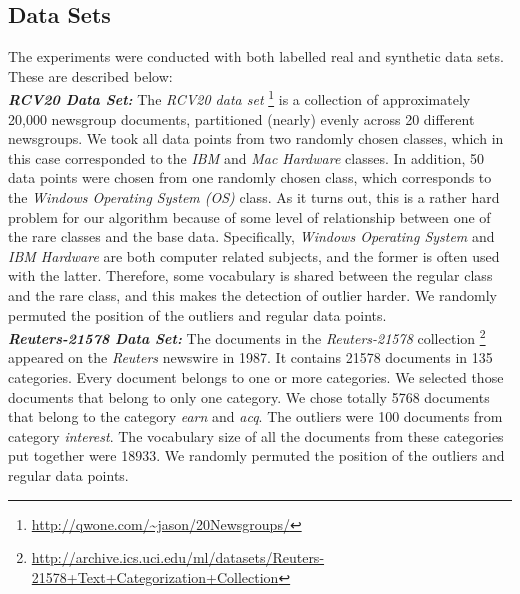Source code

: \subsection{Data Sets}
The experiments were  conducted with both labelled real  and
synthetic data sets.  These are described below:\\
{\bf\em RCV20 Data Set:}  The {\em RCV20 data set}
\footnote{\url{http://qwone.com/~jason/20Newsgroups/}}
 is a collection of approximately 20,000
newsgroup documents, partitioned (nearly) evenly across 20 different
newsgroups. We took all data points from two randomly chosen
classes, which in this case corresponded to the {\em IBM} and {\em
Mac Hardware} classes. In addition, 50 data points were chosen from
one randomly chosen class, which corresponds to the {\em Windows
Operating System (OS)} class. As it turns out, this is a rather hard
problem for  our algorithm because of some level of relationship
between one of the rare classes and the base data. Specifically,
{\em Windows Operating System} and {\em IBM Hardware} are both
computer related subjects, and the former is often used with the
latter. Therefore, some vocabulary is shared between the regular
class and the rare class, and this makes the detection of outlier
harder. We randomly permuted the position of the outliers and
regular data points. \\
{\bf\em Reuters-21578 Data Set:}  The documents in the {\em
Reuters-21578} collection
\footnote{\url{http://archive.ics.uci.edu/ml/datasets/Reuters-21578+Text+Categorization+Collection}}
 appeared on the {\em Reuters} newswire in 1987. It contains  21578 documents in 135
categories. Every document belongs to one or  more categories.
We selected those documents that belong to only one category.
We chose totally 5768 documents that belong to the category {\em earn} and {\em acq}.
The outliers were 100 documents from category {\em interest}. The vocabulary size
of all the documents from these categories put together were 18933.
We randomly permuted the position of the outliers and
regular data points.
\\
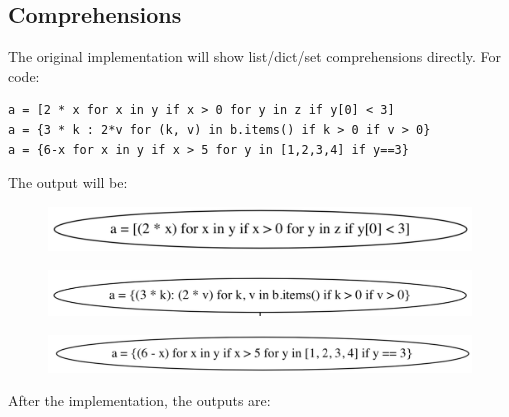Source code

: \documentclass[11pt]{article}
\begin{document}
\subsection{Comprehensions}
The original implementation will show list/dict/set comprehensions directly. For code:
\begin{lstlisting}
a = [2 * x for x in y if x > 0 for y in z if y[0] < 3]
a = {3 * k : 2*v for (k, v) in b.items() if k > 0 if v > 0}
a = {6-x for x in y if x > 5 for y in [1,2,3,4] if y==3}
\end{lstlisting}
The output will be:
\begin{figure}[H]
  \centering
  \includegraphics[width=.76\textwidth]{img/listcomp_before.png}
\end{figure}
\vspace*{-.85cm}
\begin{figure}[H]
  \centering
  \includegraphics[width=.8\textwidth]{img/dictcomp_before.png}
\end{figure}
\vspace*{-.7cm}
\begin{figure}[H]
  \centering
  \includegraphics[width=.8\textwidth]{img/setcomp_before.png}
\end{figure}
\noindent
After the implementation, the outputs are:
\end{document}
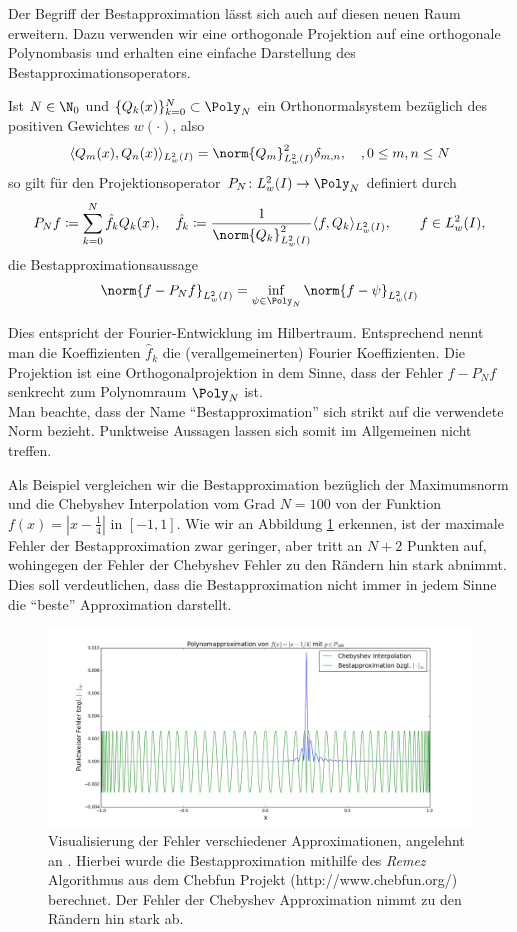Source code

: Der Begriff der Bestapproximation lässt sich auch auf diesen neuen Raum erweitern. Dazu verwenden wir eine orthogonale Projektion auf eine orthogonale Polynombasis und erhalten eine einfache Darstellung des Bestapproximationsoperators.
\begin{maththeorem}
Ist $N\in\N_0$ und $\lbrace Q_k(x)\rbrace_{k=0}^N\subset \Poly_N$ ein Orthonormalsystem bezüglich des positiven Gewichtes $w(\cdot)$, also 
\[\langle Q_m(x),Q_n(x)\rangle_{L_w^2(I)}=\norm{Q_m}^2_{L_w^2(I)}\delta_{m,n},\quad, 0\le m,n\le N\]
so gilt für den Projektionsoperator $P_N\colon L_w^2(I)\to \Poly_N$ definiert durch 
\[P_Nf\coloneqq \sum_{k=0}^N\hat{f}_kQ_k(x),\quad \hat{f}_k\coloneqq \frac{1}{\norm{Q_k}_{L_w^2(I)}^2}\langle f,Q_k\rangle_{L_w^2(I)},\qquad f\in L^2_w(I),\]
die Bestapproximationsaussage
\[\norm{f-P_Nf}_{L_w^2(I)}=\inf\limits_{\psi\in\Poly_N}\norm{f-\psi}_{L_w^2(I)}\]
\end{maththeorem}
Dies entspricht der Fourier-Entwicklung im Hilbertraum. Entsprechend nennt man die Koeffizienten $\hat{f}_k$ die (verallgemeinerten) Fourier Koeffizienten. Die Projektion ist eine Orthogonalprojektion in dem Sinne, dass der Fehler $f-P_Nf$ senkrecht zum Polynomraum $\Poly_N$ ist.\\
Man beachte, dass der Name "`Bestapproximation"' sich strikt auf die verwendete Norm bezieht. Punktweise Aussagen lassen sich somit im Allgemeinen nicht treffen. 
\begin{mathbsp}
Als Beispiel vergleichen wir die Bestapproximation bezüglich der Maximumsnorm und die Chebyshev Interpolation vom Grad $N=100$ von der Funktion $f(x)=|x-\frac{1}{4}|$ in $[-1,1]$. Wie wir an Abbildung \ref{polyapproxcomp} erkennen, ist der maximale Fehler der Bestapproximation zwar geringer, aber tritt an $N+2$ Punkten auf, wohingegen der Fehler der Chebyshev Fehler zu den Rändern hin stark abnimmt. Dies soll verdeutlichen, dass die Bestapproximation nicht immer in jedem Sinne die "`beste"' Approximation darstellt.
\begin{figure}[ht]
 \center
 \includegraphics[width=\linewidth]{Figures/polynomial_approx_comparison.png}
 \caption{Visualisierung der Fehler verschiedener Approximationen, angelehnt an \autocite{Trefethen}. Hierbei wurde die Bestapproximation mithilfe des \emph{Remez} Algorithmus aus dem Chebfun Projekt (http://www.chebfun.org/) berechnet. Der Fehler der Chebyshev Approximation nimmt zu den Rändern hin stark ab.}
 \label{polyapproxcomp}
\end{figure}
\end{mathbsp}
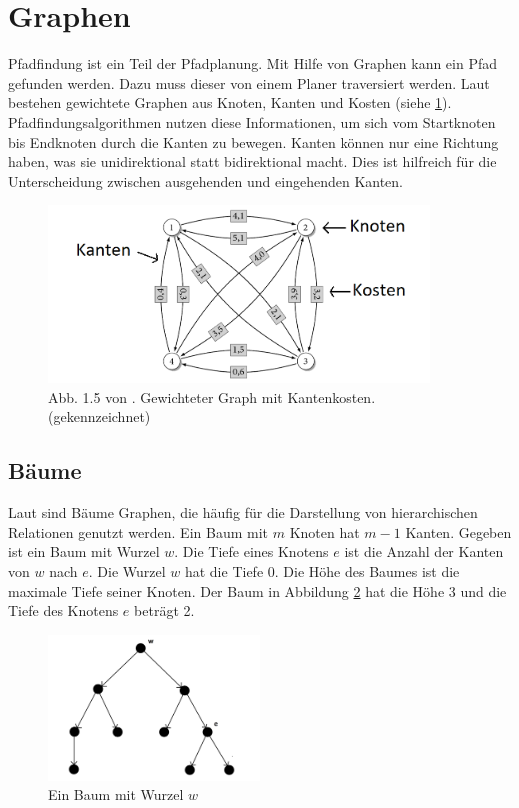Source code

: \section{Graphen}
Pfadfindung ist ein Teil der Pfadplanung. Mit Hilfe von Graphen kann ein Pfad gefunden werden. Dazu muss dieser von einem Planer traversiert werden. Laut \cite{Turau:15} bestehen gewichtete Graphen aus Knoten, Kanten und Kosten (siehe \ref{sec0a}). Pfadfindungsalgorithmen nutzen diese Informationen, um sich vom Startknoten bis Endknoten durch die Kanten zu bewegen. Kanten können nur eine Richtung haben, was sie unidirektional statt bidirektional macht. Dies ist hilfreich für die Unterscheidung zwischen ausgehenden und eingehenden Kanten.

\begin{figure} %
	\centering
	\includegraphics[width=0.9\textwidth]{images/kk_graph_S6.png}
	\caption{Abb. 1.5 von \cite[~S. 6]{Turau:15}. Gewichteter Graph mit Kantenkosten.(gekennzeichnet)}
	\label{sec0a}
\end{figure}

\subsection{Bäume}
Laut \cite{Turau:15} sind Bäume Graphen, die häufig für die Darstellung von hierarchischen Relationen genutzt werden. Ein Baum mit $m$ Knoten hat $m-1$ Kanten.
Gegeben ist ein Baum mit Wurzel $w$. Die Tiefe eines Knotens $e$ ist die Anzahl der Kanten von $w$ nach $e$. Die Wurzel $w$ hat die Tiefe 0. Die Höhe des Baumes ist die maximale Tiefe seiner Knoten.  Der Baum in Abbildung \ref{sec0b} hat die Höhe 3 und die Tiefe des Knotens $e$ beträgt 2.

\begin{figure} %
	\centering
	\includegraphics[width=0.5\textwidth]{images/Tree_Graph.png}
	\caption{Ein Baum mit Wurzel $w$}
	\label{sec0b}
\end{figure}

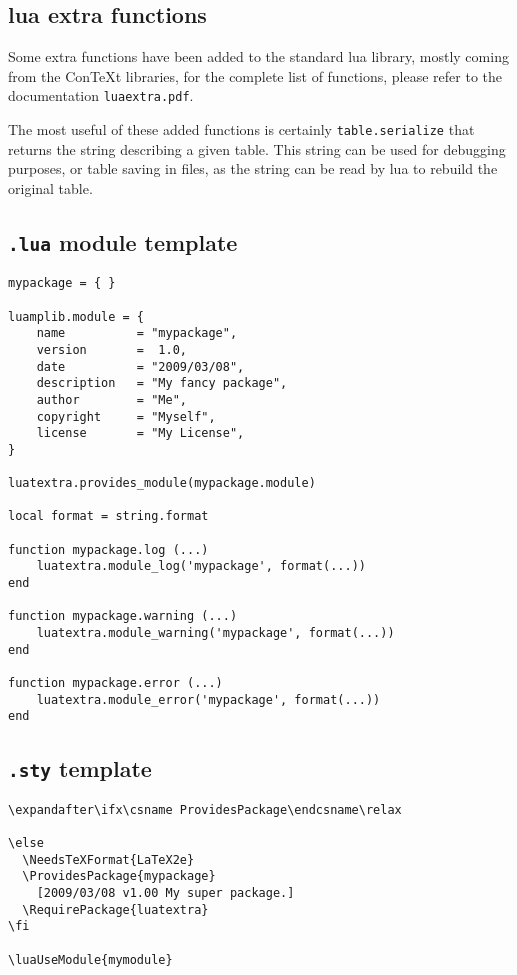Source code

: \documentclass{article}
\begin{document}
\subsection{lua extra functions}

Some extra functions have been added to the standard lua library, mostly coming from the Con\TeX t libraries, for the complete list of functions, please refer to the documentation \texttt{luaextra.pdf}.

The most useful of these added functions is certainly \texttt{table.serialize} that returns the string describing a given table. This string can be used for debugging purposes, or table saving in files, as the string can be read by lua to rebuild the original table.

\subsection{\texttt{.lua} module template\label{sub:luatemplate}}

\begin{verbatim}
mypackage = { }

luamplib.module = {
    name          = "mypackage",
    version       =  1.0,
    date          = "2009/03/08",
    description   = "My fancy package",
    author        = "Me",
    copyright     = "Myself",
    license       = "My License",
}

luatextra.provides_module(mypackage.module)

local format = string.format

function mypackage.log (...)
    luatextra.module_log('mypackage', format(...))
end

function mypackage.warning (...)
    luatextra.module_warning('mypackage', format(...))
end

function mypackage.error (...)
    luatextra.module_error('mypackage', format(...))
end
\end{verbatim}

\subsection{\texttt{.sty} template}

\begin{verbatim}
\expandafter\ifx\csname ProvidesPackage\endcsname\relax
  
\else
  \NeedsTeXFormat{LaTeX2e}
  \ProvidesPackage{mypackage}
    [2009/03/08 v1.00 My super package.]
  \RequirePackage{luatextra}
\fi

\luaUseModule{mymodule}
\end{verbatim}
\end{document}
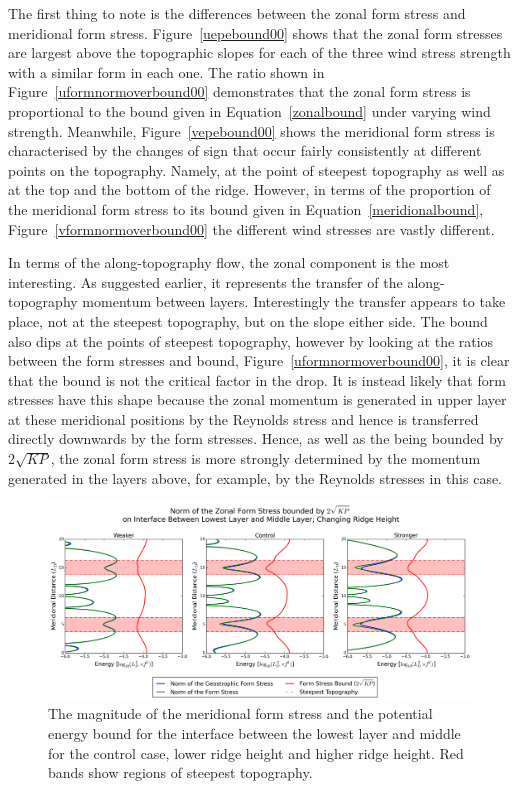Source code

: \documentclass[12pt,a4paper]{report}
\newcommand*\figref[1]{Figure~\ref{#1}}
\newcommand*\equref[1]{Equation~\eqref{#1}}
\begin{document}
The first thing to note is the differences between the zonal form stress and meridional form stress. 
\figref{uepebound00} shows that the zonal form stresses are largest above the topographic slopes
for each of the three wind stress strength with a similar form in each one.
The ratio shown in \figref{uformnormoverbound00} demonstrates that the zonal form stress
is proportional to the bound given in \equref{zonalbound} under
varying wind strength. Meanwhile, \figref{vepebound00} shows the meridional form stress is characterised 
by the changes of sign that occur fairly consistently at
different points on the topography. Namely, at the point of steepest topography as
well as at the top and the bottom of the ridge. However, in terms
of the proportion of the meridional form stress to its bound given in \equref{meridionalbound},
 \figref{vformnormoverbound00} the different wind stresses are vastly different.
 
 In terms of the along-topography
flow, the zonal component is the most interesting. As suggested earlier, it represents
the transfer of the along-topography momentum between layers. Interestingly the
transfer appears to take place, not at the steepest topography, but on the slope either
side. The bound also dips at the points of steepest topography, however by looking
at the ratios between the form stresses and bound, \figref{uformnormoverbound00}, it is clear
that the bound is not the critical factor in the drop. 
It is instead likely that form stresses have this
 shape because the zonal momentum is generated in upper layer at these meridional 
 positions by the Reynolds stress and hence is transferred directly downwards by the form
  stresses. Hence, as well as the being bounded by $2 \sqrt{KP}$, the zonal form stress
  is more strongly determined by the momentum generated in the layers above, for example,
  by the Reynolds stresses in this case.
  
  
  \begin{figure}
  	\centering
  	\includegraphics[width=\linewidth]{uepebound_1_0}
  	\caption{ The magnitude of the meridional form stress and the potential energy bound for the
  		interface between
  		the lowest layer and middle for the control case, lower ridge height and higher ridge height.  Red bands show regions of steepest topography.}
  	\label{uepebound10}
  \end{figure}
  
\end{document}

+ + + + +

### PROBLEM DESCRIPTION
The only output should be the lines from the one containing "stresses. Hence, as" through the final line of the material above, copied exactly.

### RESULT BELOW
  stresses. Hence, as well as the being bounded by $2 \sqrt{KP}$, the zonal form stress
  is more strongly determined by the momentum generated in the layers above, for example,
  by the Reynolds stresses in this case.
  
  
  \begin{figure}
  	\centering
  	\includegraphics[width=\linewidth]{uepebound_1_0}
  	\caption{ The magnitude of the meridional form stress and the potential energy bound for the
  		interface between
  		the lowest layer and middle for the control case, lower ridge height and higher ridge height.  Red bands show regions of steepest topography.}
  	\label{uepebound10}
  \end{figure}
  
\end{document}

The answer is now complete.